Saturday, December 7, 2013

Inherent Sorrows of the Tea-Drinking Countries

My memories of leaving a place are always soaked in coffee. I’m not sure why that is. Perhaps, I get up earlier when I’m preparing for a move or because I am overwhelmed by a box-crowded apartment, I have to go out to get coffee in the morning. The coffee always tastes better when you go out for it. It’s a deeply satisfying feeling to walk out of the cold, gray morning into one of those steamy, brass and oak cafés with a bell that chimes at the door, the kind of places that usually have a resident cat and assorted mugs hanging on the wall. Some of the regulars request certain mugs, so that, eventually, the mug with a picture of, say, a snowman on it becomes ‘Jerry’s mug.’ Maybe there’s even a sign above the mug which proclaims this, drawn by Jerry himself one particularly humorous morning. The oil roasted out of the coffee beans evaporates, rises and condenses on the ceiling. The tables are damp with newsprint and the smell of ceramic mugs like wet sand.
It would be better inspiration to actually be at such a café to write this, but I decided to stay home this morning. We still have some coffee to use up and sometimes I’m too impatient to walk through the cold morning before having my first warm cup of the day. Of course, we’re packing away all the coffee cups. In the middle of a long, satisfying draught, my cup is pulled away and its contents unceremoniously dumped into another cup, one that isn’t being packed, a cup that’s cold and dusty on the inside. The hot coffee immediately cools to tepidity and the dust rises to the top of it resembling the ‘skin’ that forms on top of pudding. I continue to drink it anyway.

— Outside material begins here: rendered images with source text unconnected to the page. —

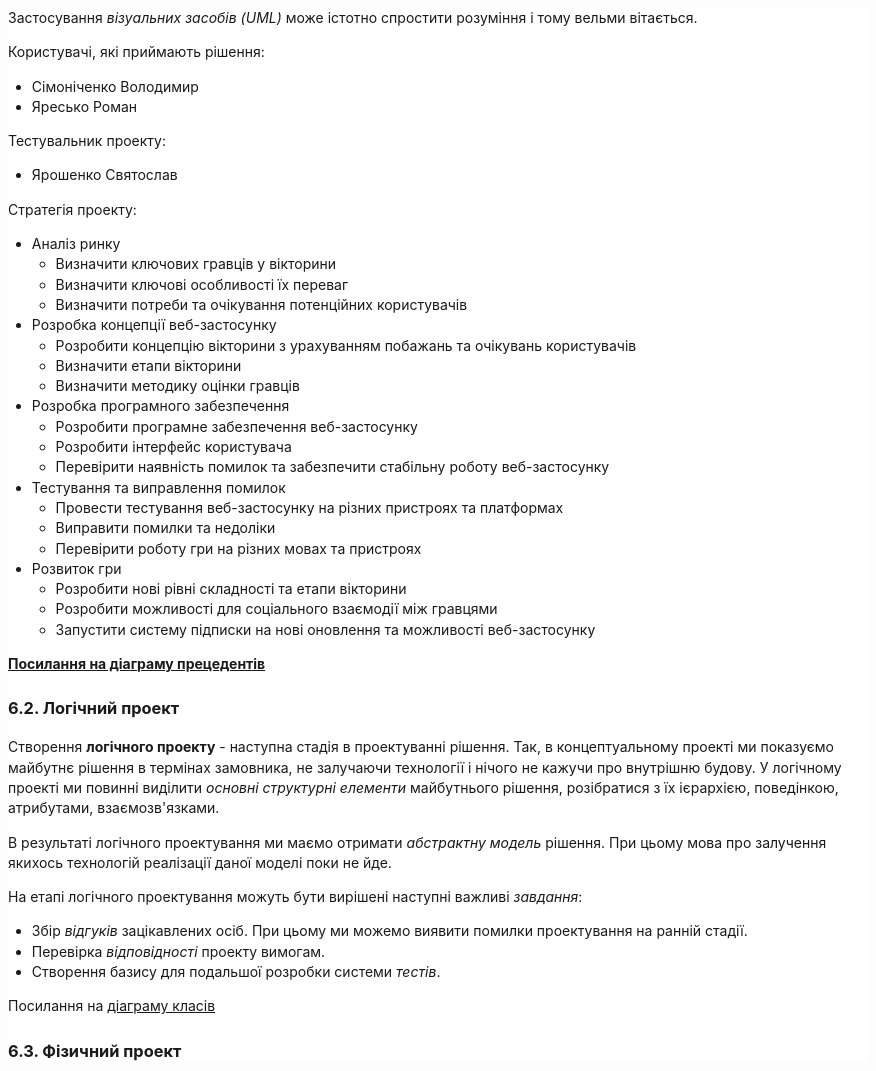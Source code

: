 Застосування *візуальних засобів (UML)* може істотно спростити розуміння і тому вельми вітається.

Користувачі, які приймають рішення:
- Сімоніченко Володимир
- Яресько Роман

Тестувальник проекту:
- Ярошенко Святослав

Стратегія проекту:
- Аналіз ринку
	- Визначити ключових гравців у вікторини
	- Визначити ключові особливості їх переваг
	- Визначити потреби та очікування потенційних користувачів
- Розробка концепції веб-застосунку
	- Розробити концепцію вікторини з урахуванням побажань та очікувань користувачів
	- Визначити етапи вікторини
	- Визначити методику оцінки гравців
- Розробка програмного забезпечення
	- Розробити програмне забезпечення веб-застосунку
	- Розробити інтерфейс користувача
	- Перевірити наявність помилок та забезпечити стабільну роботу веб-застосунку
- Тестування та виправлення помилок
	- Провести тестування веб-застосунку на різних пристроях та платформах
	- Виправити помилки та недоліки
	- Перевірити роботу гри на різних мовах та пристроях
- Розвиток гри
	- Розробити нові рівні складності та етапи вікторини
	- Розробити можливості для соціального взаємодії між гравцями
	- Запустити систему підписки на нові оновлення та можливості веб-застосунку

**[Посилання на діаграму прецедентів](https://github.com/Dokji/Practice/blob/main/docs/1.Envisioning/%D0%B4%D1%96%D0%B0%D0%B3%D1%80%D0%B0%D0%BC%D0%B0%20%D0%BF%D1%80%D0%B5%D1%86%D0%B5%D0%BD%D1%82%D1%96%D0%B2.png)**

### **6.2. Логічний проект**

Створення **логічного проекту** - наступна стадія в проектуванні рішення. Так, в концептуальному проекті ми показуємо майбутнє рішення в термінах замовника, не залучаючи технології і нічого не кажучи про внутрішню будову. У логічному проекті ми повинні виділити *основні структурні елементи* майбутнього рішення, розібратися з їх ієрархією, поведінкою, атрибутами, взаємозв'язками.

В результаті логічного проектування ми маємо отримати *абстрактну модель* рішення. При цьому мова про залучення якихось технологій реалізації даної моделі поки не йде.

На етапі логічного проектування можуть бути вирішені наступні важливі *завдання*:
* Збір *відгуків* зацікавлених осіб. При цьому ми можемо виявити помилки проектування на ранній стадії.
* Перевірка *відповідності* проекту вимогам.
* Створення базису для подальшої розробки системи *тестів*.

Посилання на [діаграму класів](https://github.com/Dokji/Practice/blob/main/docs/2.Planning/%D0%94%D1%96%D0%B0%D0%B3%D1%80%D0%B0%D0%BC%D0%B0%20%D0%BA%D0%BB%D0%B0%D1%81%D1%96%D0%B2.png)

### **6.3. Фізичний проект**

Two days ago, Gina and I decided to get up before dawn and climb up to the top of Grandview Park over in the Sunset Neighborhood which is on the other side of Golden Gate Park from us. My alarm went off just after 5, and I immediately threw myself out of bed just to silence it. It took me a few minutes to remember why I had set it so early. It was still completely dark outside and the heat hadn’t come on yet. I stood in the middle of the dark apartment, cold, my conscious returning like a Sperm Whale surfacing from the Marianas Trench. There was a light on the window in the house behind us. “Why do we always live next to some place that keeps one light burning all night?” I wondered. The wooden floor was cold under my feet and even in the dark I could see the wind stirring over the ivy on the back porch; the leaves shook off the jaunty window light from next door and then settled into it again. Gina mumbled something in her sleep and I thought about getting back into bed, but instead decided to make some coffee.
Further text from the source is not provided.